◆ YOUR TASK
Once the line holding "Düzenle/kalem simgesine tıklayın." is found in the listing below, write it out and each later line exactly, up to and including the one holding "1. Tıklayın **meta".

◆ SOURCE INFORMATION

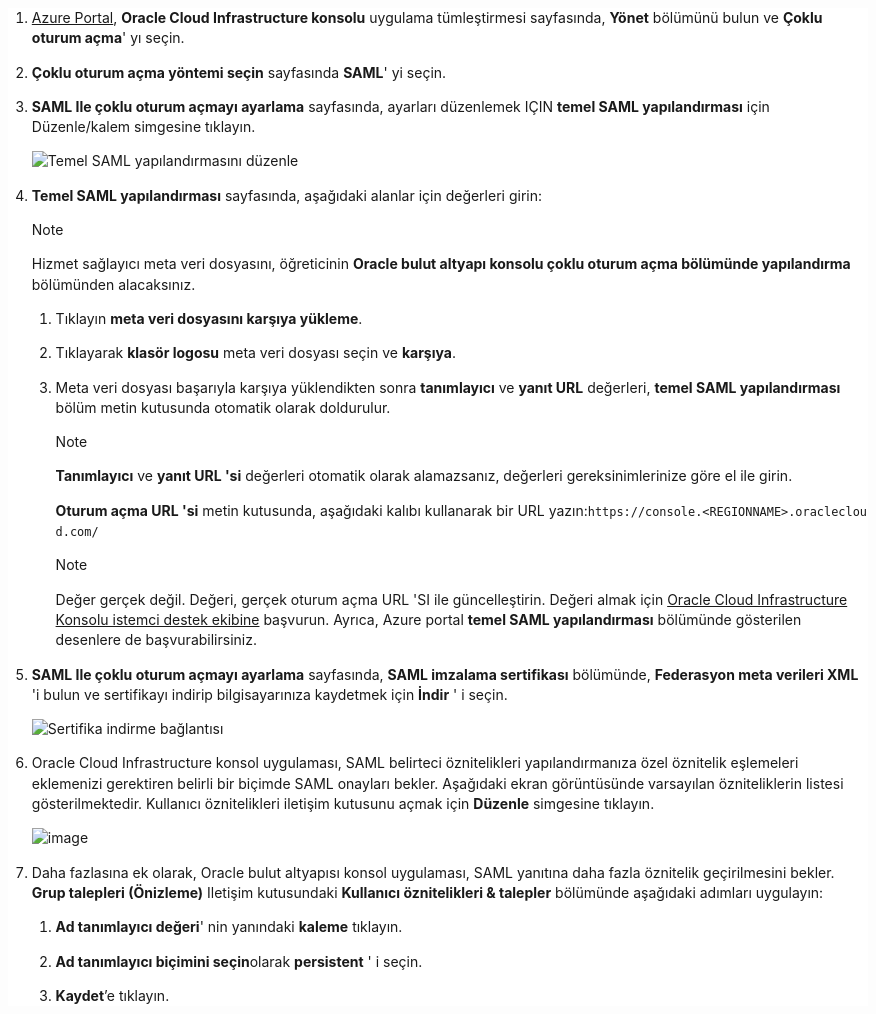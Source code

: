 1. [Azure Portal](https://portal.azure.com/), **Oracle Cloud Infrastructure konsolu** uygulama tümleştirmesi sayfasında, **Yönet** bölümünü bulun ve **Çoklu oturum açma**' yı seçin.
1. **Çoklu oturum açma yöntemi seçin** sayfasında **SAML**' yi seçin.
1. **SAML Ile çoklu oturum açmayı ayarlama** sayfasında, ayarları düzenlemek IÇIN **temel SAML yapılandırması** için Düzenle/kalem simgesine tıklayın.

   ![Temel SAML yapılandırmasını düzenle](common/edit-urls.png)

1. **Temel SAML yapılandırması** sayfasında, aşağıdaki alanlar için değerleri girin:

   > [!NOTE]
   > Hizmet sağlayıcı meta veri dosyasını, öğreticinin **Oracle bulut altyapı konsolu çoklu oturum açma bölümünde yapılandırma** bölümünden alacaksınız.
    
   1. Tıklayın **meta veri dosyasını karşıya yükleme**.

   1. Tıklayarak **klasör logosu** meta veri dosyası seçin ve **karşıya**.

   1. Meta veri dosyası başarıyla karşıya yüklendikten sonra **tanımlayıcı** ve **yanıt URL** değerleri, **temel SAML yapılandırması** bölüm metin kutusunda otomatik olarak doldurulur.
    
      > [!NOTE]
      > **Tanımlayıcı** ve **yanıt URL 'si** değerleri otomatik olarak alamazsanız, değerleri gereksinimlerinize göre el ile girin.

      **Oturum açma URL 'si** metin kutusunda, aşağıdaki kalıbı kullanarak bir URL yazın:`https://console.<REGIONNAME>.oraclecloud.com/`

      > [!NOTE]
      > Değer gerçek değil. Değeri, gerçek oturum açma URL 'SI ile güncelleştirin. Değeri almak için [Oracle Cloud Infrastructure Konsolu istemci destek ekibine](https://www.oracle.com/support/advanced-customer-support/products/cloud.html) başvurun. Ayrıca, Azure portal **temel SAML yapılandırması** bölümünde gösterilen desenlere de başvurabilirsiniz.

1. **SAML Ile çoklu oturum açmayı ayarlama** sayfasında, **SAML imzalama sertifikası** bölümünde, **Federasyon meta verileri XML** 'i bulun ve sertifikayı indirip bilgisayarınıza kaydetmek için **İndir** ' i seçin.

   ![Sertifika indirme bağlantısı](common/metadataxml.png)

1. Oracle Cloud Infrastructure konsol uygulaması, SAML belirteci öznitelikleri yapılandırmanıza özel öznitelik eşlemeleri eklemenizi gerektiren belirli bir biçimde SAML onayları bekler. Aşağıdaki ekran görüntüsünde varsayılan özniteliklerin listesi gösterilmektedir. Kullanıcı öznitelikleri iletişim kutusunu açmak için **Düzenle** simgesine tıklayın.

   ![image](common/edit-attribute.png)

1. Daha fazlasına ek olarak, Oracle bulut altyapısı konsol uygulaması, SAML yanıtına daha fazla öznitelik geçirilmesini bekler. **Grup talepleri (Önizleme)** Iletişim kutusundaki **Kullanıcı öznitelikleri & talepler** bölümünde aşağıdaki adımları uygulayın:

   1. **Ad tanımlayıcı değeri**' nin yanındaki **kaleme** tıklayın.

   1. **Ad tanımlayıcı biçimini seçin**olarak **persistent** ' i seçin.
 
   1. **Kaydet**’e tıklayın.

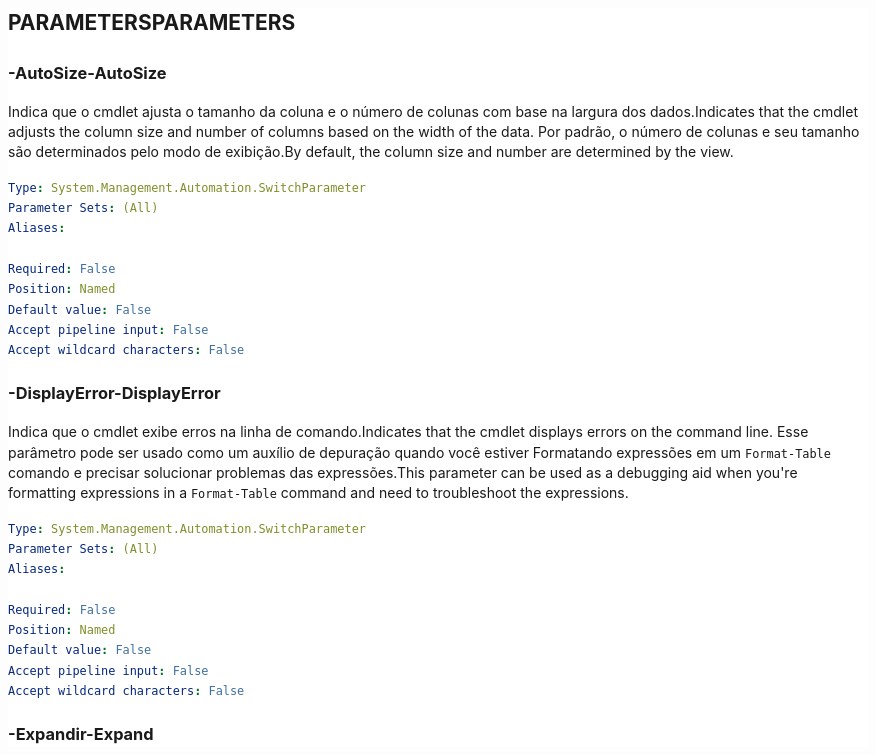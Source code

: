 ## <span data-ttu-id="54bb2-179">PARAMETERS</span><span class="sxs-lookup"><span data-stu-id="54bb2-179">PARAMETERS</span></span>

### <span data-ttu-id="54bb2-180">-AutoSize</span><span class="sxs-lookup"><span data-stu-id="54bb2-180">-AutoSize</span></span>

<span data-ttu-id="54bb2-181">Indica que o cmdlet ajusta o tamanho da coluna e o número de colunas com base na largura dos dados.</span><span class="sxs-lookup"><span data-stu-id="54bb2-181">Indicates that the cmdlet adjusts the column size and number of columns based on the width of the data.</span></span> <span data-ttu-id="54bb2-182">Por padrão, o número de colunas e seu tamanho são determinados pelo modo de exibição.</span><span class="sxs-lookup"><span data-stu-id="54bb2-182">By default, the column size and number are determined by the view.</span></span>

```yaml
Type: System.Management.Automation.SwitchParameter
Parameter Sets: (All)
Aliases:

Required: False
Position: Named
Default value: False
Accept pipeline input: False
Accept wildcard characters: False
```

### <span data-ttu-id="54bb2-183">-DisplayError</span><span class="sxs-lookup"><span data-stu-id="54bb2-183">-DisplayError</span></span>

<span data-ttu-id="54bb2-184">Indica que o cmdlet exibe erros na linha de comando.</span><span class="sxs-lookup"><span data-stu-id="54bb2-184">Indicates that the cmdlet displays errors on the command line.</span></span> <span data-ttu-id="54bb2-185">Esse parâmetro pode ser usado como um auxílio de depuração quando você estiver Formatando expressões em um `Format-Table` comando e precisar solucionar problemas das expressões.</span><span class="sxs-lookup"><span data-stu-id="54bb2-185">This parameter can be used as a debugging aid when you're formatting expressions in a `Format-Table` command and need to troubleshoot the expressions.</span></span>

```yaml
Type: System.Management.Automation.SwitchParameter
Parameter Sets: (All)
Aliases:

Required: False
Position: Named
Default value: False
Accept pipeline input: False
Accept wildcard characters: False
```

### <span data-ttu-id="54bb2-186">-Expandir</span><span class="sxs-lookup"><span data-stu-id="54bb2-186">-Expand</span></span>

◆ ANSWER FOR THE TASK
1. **SAML Ile çoklu oturum açmayı ayarlama** sayfasında, ayarları düzenlemek IÇIN **temel SAML yapılandırması** için Düzenle/kalem simgesine tıklayın.

   ![Temel SAML yapılandırmasını düzenle](common/edit-urls.png)

1. **Temel SAML yapılandırması** sayfasında, aşağıdaki alanlar için değerleri girin:

   > [!NOTE]
   > Hizmet sağlayıcı meta veri dosyasını, öğreticinin **Oracle bulut altyapı konsolu çoklu oturum açma bölümünde yapılandırma** bölümünden alacaksınız.
    
   1. Tıklayın **meta veri dosyasını karşıya yükleme**.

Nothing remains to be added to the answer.